> WHAT THE EXERCISE ASKS
An exact copy of the listing below is the answer, with the pictures removed.

────────────────────────────────────────

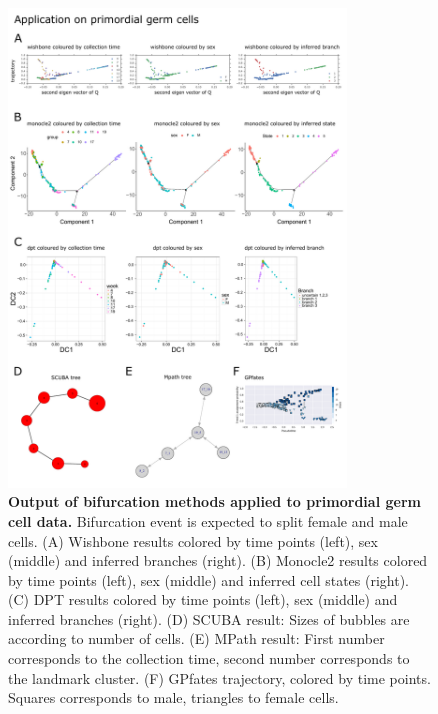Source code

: \begin{figure}
    \centering
    \includegraphics[width=0.8\textwidth]{"results_pgc"}
    \caption[Output of bifurcation methods applied to primordial germ cell data]{\textbf{Output of bifurcation methods applied to primordial germ cell data.} Bifurcation event is expected to split female and male cells. (A) Wishbone results colored by time points (left), sex (middle) and inferred branches (right). (B) Monocle2 results colored by time points (left), sex (middle) and inferred cell states (right). (C) DPT results colored by time points (left), sex (middle) and inferred branches (right). (D) SCUBA result: Sizes of bubbles are according to number of cells. (E) MPath result: First number corresponds to the collection time, second number corresponds to the landmark cluster. (F) GPfates trajectory, colored by time points. Squares corresponds to male, triangles to female cells.}
    \label{fig:res_pgc}
\end{figure}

────────────────────────────────────────

> RESPONSE BOX
Source code

: \begin{figure}
    \centering
    \includegraphics[width=0.8\textwidth]{"results_pgc"}
    \caption[Output of bifurcation methods applied to primordial germ cell data]{\textbf{Output of bifurcation methods applied to primordial germ cell data.} Bifurcation event is expected to split female and male cells. (A) Wishbone results colored by time points (left), sex (middle) and inferred branches (right). (B) Monocle2 results colored by time points (left), sex (middle) and inferred cell states (right). (C) DPT results colored by time points (left), sex (middle) and inferred branches (right). (D) SCUBA result: Sizes of bubbles are according to number of cells. (E) MPath result: First number corresponds to the collection time, second number corresponds to the landmark cluster. (F) GPfates trajectory, colored by time points. Squares corresponds to male, triangles to female cells.}
    \label{fig:res_pgc}
\end{figure}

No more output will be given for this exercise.